Author: Jason Deign, Solarplaza
The yieldco investment vehicle could be poorly suited to Asian markets because of a lack of sustainable growth opportunities, experts have told Solarplaza.
“The problem is they continuously have to keep adding new assets, so the development of these assets needs to ramp up at the same rate as the appetite [for investment],” said Benjamin Cohen, chief executive of T-REX Group. At the moment, few Asian markets appear to have sufficient momentum to sustain a big enough project pipeline for yieldco growth.
Growth of solar installations in Japan, which Solar Power Europe believes could have a cumulative 59 GW of PV by 2019, has assumed a more sedate pace over the last year and has suffered uncertainty over changes in regulation. And in China, where Solar Power Europe says cumulative installations could reach 114 GW by 2019, concerns over economic growth are feeding through to the solar market.
In February, for example, Bloomberg reported the Chinese government was considering state aid for Yingli Green Energy Holding, which until 2014 was the world’s biggest module maker. “China is starting to pick the companies most likely to survive a shakeout in the solar industry,” said Bloomberg.
Only India, where cumulative installations are expected to soar from 3 GW in 2014 to 54 GW in 2019, looks to have potential for yieldco growth. The market is already being mined by US companies present there. Last November, for example, Reuters reported on SunEdison plans to sell 425 MW of Indian projects to its TerraForm Global yieldco, for USD$231 million. No local companies have announced plans, however.
In fact, only one Asian PV firm is thought to have laid out yieldco proposals so far. Neo Solar Power, Taiwan’s largest PV maker, unveiled plans for a yieldco in May 2015. The yieldco was originally due for launch at the beginning of this year, but Neo Solar Power has since gone quiet on the issue.

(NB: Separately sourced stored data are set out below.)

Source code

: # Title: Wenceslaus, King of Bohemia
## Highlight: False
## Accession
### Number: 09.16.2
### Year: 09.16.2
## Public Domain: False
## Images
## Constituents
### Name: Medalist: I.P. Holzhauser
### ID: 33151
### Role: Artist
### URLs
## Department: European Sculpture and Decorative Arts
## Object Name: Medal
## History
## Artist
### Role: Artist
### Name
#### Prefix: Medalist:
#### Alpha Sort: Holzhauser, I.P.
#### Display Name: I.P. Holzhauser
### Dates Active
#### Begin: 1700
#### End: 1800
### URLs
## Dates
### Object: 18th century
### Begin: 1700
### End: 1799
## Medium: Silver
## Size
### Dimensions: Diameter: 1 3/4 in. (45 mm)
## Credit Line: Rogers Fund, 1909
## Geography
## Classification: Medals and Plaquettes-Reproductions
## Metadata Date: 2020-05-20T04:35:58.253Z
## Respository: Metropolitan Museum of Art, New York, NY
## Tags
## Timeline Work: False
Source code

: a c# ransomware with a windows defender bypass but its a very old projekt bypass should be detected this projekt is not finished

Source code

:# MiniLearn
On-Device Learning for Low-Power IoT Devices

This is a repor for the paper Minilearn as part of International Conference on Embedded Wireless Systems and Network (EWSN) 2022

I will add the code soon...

The company did not respond to a Solarplaza request for information.
Passion for yieldcos generally has waned a lot since last May due to negative market sentiment towards the listed vehicles over the course of 2015. Although there are indications that yieldco troubles may have been largely confined to the US version of the model, it remains to be seen whether the concept could be viable as a standalone in Asia.
“The US proved a warning for Asia,” said Tyler Ogden, a research associate at Lux Research. “I don’t think there’s any interest in setting up a yieldco in India as it a young market. It’s seen delays in development.”